This version uses plot_click, in addition to the hovering methods. When you hover/unhover, it will still show hide the lines. However, when you click on a data point, it will show the tooltips for every point that has a line to it.

Before the lapply is called, I create an empty list. This list will store the row numbers of the data that are connected by lines which will translate to indices of the points in the plot.

After the lapply is called, I add this list of vectors to the first trace as customdata. So that these indices can be accessed in the Javascript.

Here's the code to create the custom featured tooltips via clicking. I want to specify--clicking anywhere won't work, you have to click on the data point you're interested in.

p %>% htmlwidgets::onRender(
  "function(el, x) {
    nms = ['curveNumber', 'pointNumber'];
    el.on('plotly_hover', function(p) {     /* when hovering add lines */
      tellMe = p.points[0].pointIndex;     /* capture scatter index for curve number */
      Plotly.restyle(el, {'visible': true}, [tellMe + 1]);
    })
    el.on('plotly_unhover', function(p) {   /* when unhovering remove lines */
      Plotly.restyle(el, {'visible': false}, [tellMe + 1]);
    })
    el.on('plotly_click', function(p) {
      var giveMe = p.points[0].customdata; /* get point's array of customdata */
      giveMe.push(tellMe);                 /* add current pointIndex to list */
      hvr = [];                            /* clear array for curve & point list*/
      for(ea in giveMe) {                  /* create list for hovering */ 
        var oj = {}; oj[nms[0]] = 0; 
        oj[nms[1]] = giveMe[ea] + 1; 
        hvr.push(oj);
      } 
      Plotly.Fx.hover(el, hvr);            /* show tooltips for points */
    })
  }")

enter image description here

All the code altogether (with update)

library(tidyverse)
library(plotly)

gg <- ggplot(nodes, aes(x = x, y = y, text = paste0("Selected Jobs: ", name))) +
  geom_jitter(width = 0.2, height = 0.2, size = 1, color = "steelblue") +
  labs(x = "Job Type", y = "Experience Level") +
  theme_minimal() +
  theme(panel.grid = element_blank()) +
  coord_cartesian(clip = "off") +
  theme(plot.margin = margin(20, 20, 20, 20))

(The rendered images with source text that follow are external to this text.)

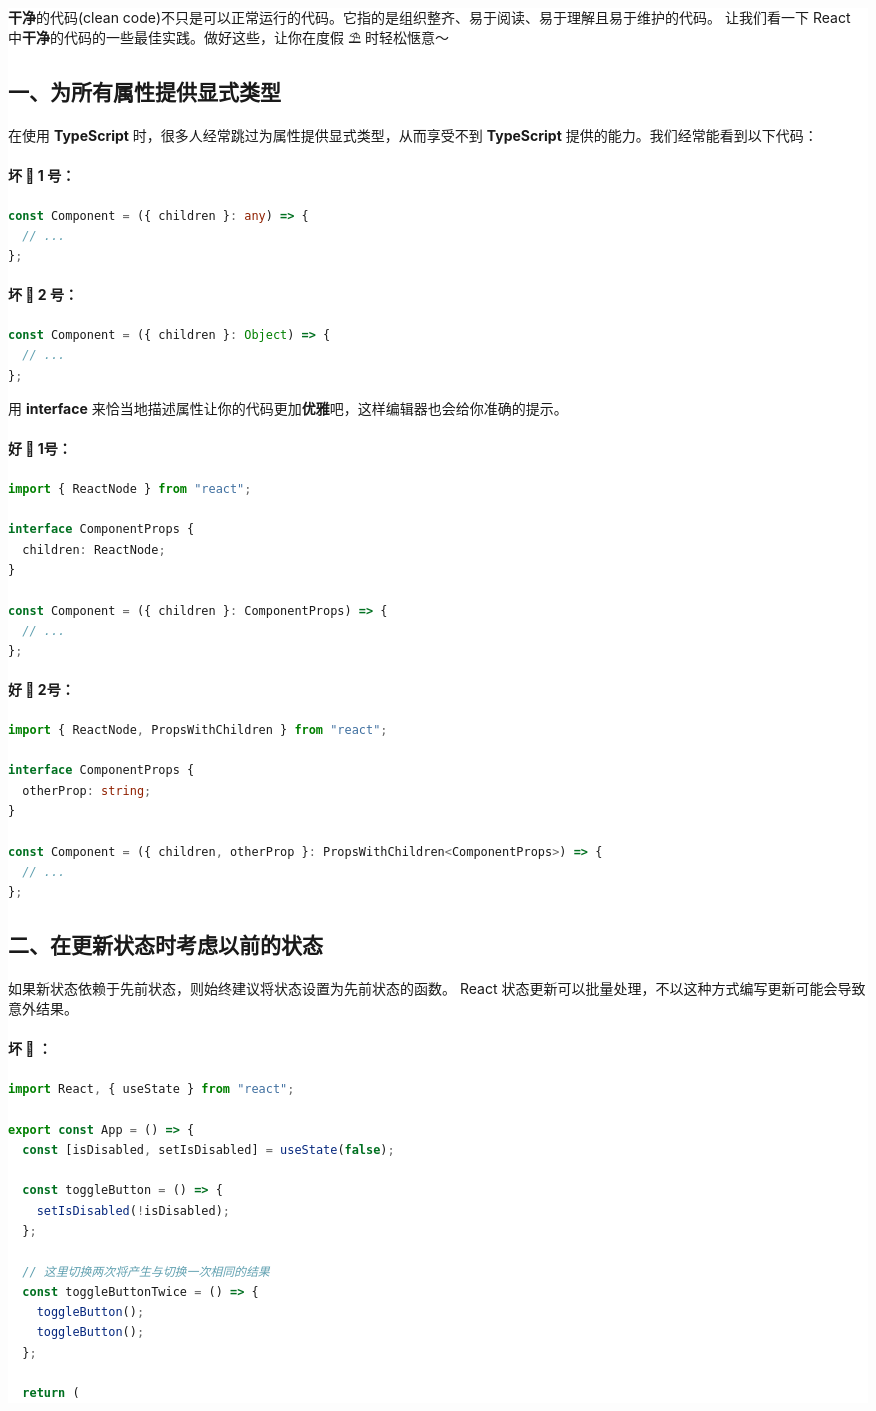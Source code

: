 **干净**的代码(clean code)不只是可以正常运行的代码。它指的是组织整齐、易于阅读、易于理解且易于维护的代码。
让我们看一下 React 中**干净**的代码的一些最佳实践。做好这些，让你在度假 ⛱️ 时轻松惬意～
## 一、为所有属性提供显式类型
在使用 **TypeScript** 时，很多人经常跳过为属性提供显式类型，从而享受不到 **TypeScript** 提供的能力。我们经常能看到以下代码：
#### 坏 🌰 1 号：
```typescript
const Component = ({ children }: any) => {
  // ...
};
```
#### 坏 🌰 2 号：
```typescript
const Component = ({ children }: Object) => {
  // ...
};
```
用 **interface** 来恰当地描述属性让你的代码更加**优雅**吧，这样编辑器也会给你准确的提示。
#### 好 🌰 1号：
```typescript
import { ReactNode } from "react";

interface ComponentProps {
  children: ReactNode;
}

const Component = ({ children }: ComponentProps) => {
  // ...
};
```
#### 好 🌰 2号：
```typescript
import { ReactNode, PropsWithChildren } from "react";

interface ComponentProps {
  otherProp: string;
}

const Component = ({ children, otherProp }: PropsWithChildren<ComponentProps>) => {
  // ...
};
```
## 二、在更新状态时考虑以前的状态
如果新状态依赖于先前状态，则始终建议将状态设置为先前状态的函数。 React 状态更新可以批量处理，不以这种方式编写更新可能会导致意外结果。
#### 坏 🌰 ：
```typescript
import React, { useState } from "react";

export const App = () => {
  const [isDisabled, setIsDisabled] = useState(false);

  const toggleButton = () => {
    setIsDisabled(!isDisabled);
  };

  // 这里切换两次将产生与切换一次相同的结果
  const toggleButtonTwice = () => {
    toggleButton();
    toggleButton();
  };

  return (
```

# slow click speed required (used with option 1)
p <- ggplotly(gg) %>% config(doubleClickDelay = 1000) 

# capture jitter data
df3 <- data.frame(x = p$x$data[[1]]$x, y = p$x$data[[1]]$y, 
                  nm = nodes$name, x1 = nodes$x, y1 = nodes$y)

# create a simulation of jobs that match
nodes3 <- lapply(1:nrow(nodes), function(k) {
  thisOne <- nodes$name[k]
  mtch <- nodes$name[
    grep(pattern = paste0("^", substr(thisOne, 1, 1)), nodes$name)]
  mtch <- mtch[!mtch %in% thisOne]
  if(length(mtch) < 1) {
    data.frame(occ1 = character(), occ2 = character(),        # if no matches
               x = factor(), y = factor())
  } else {
    data.frame(occ1 = rep(thisOne, length(mtch)), occ2 = mtch, # if matches
               x = nodes$x[k], y = nodes$y[k])
  }
  }) %>% bind_rows()

cdt = list()       # list for the connected data point indices (used for 2nd option)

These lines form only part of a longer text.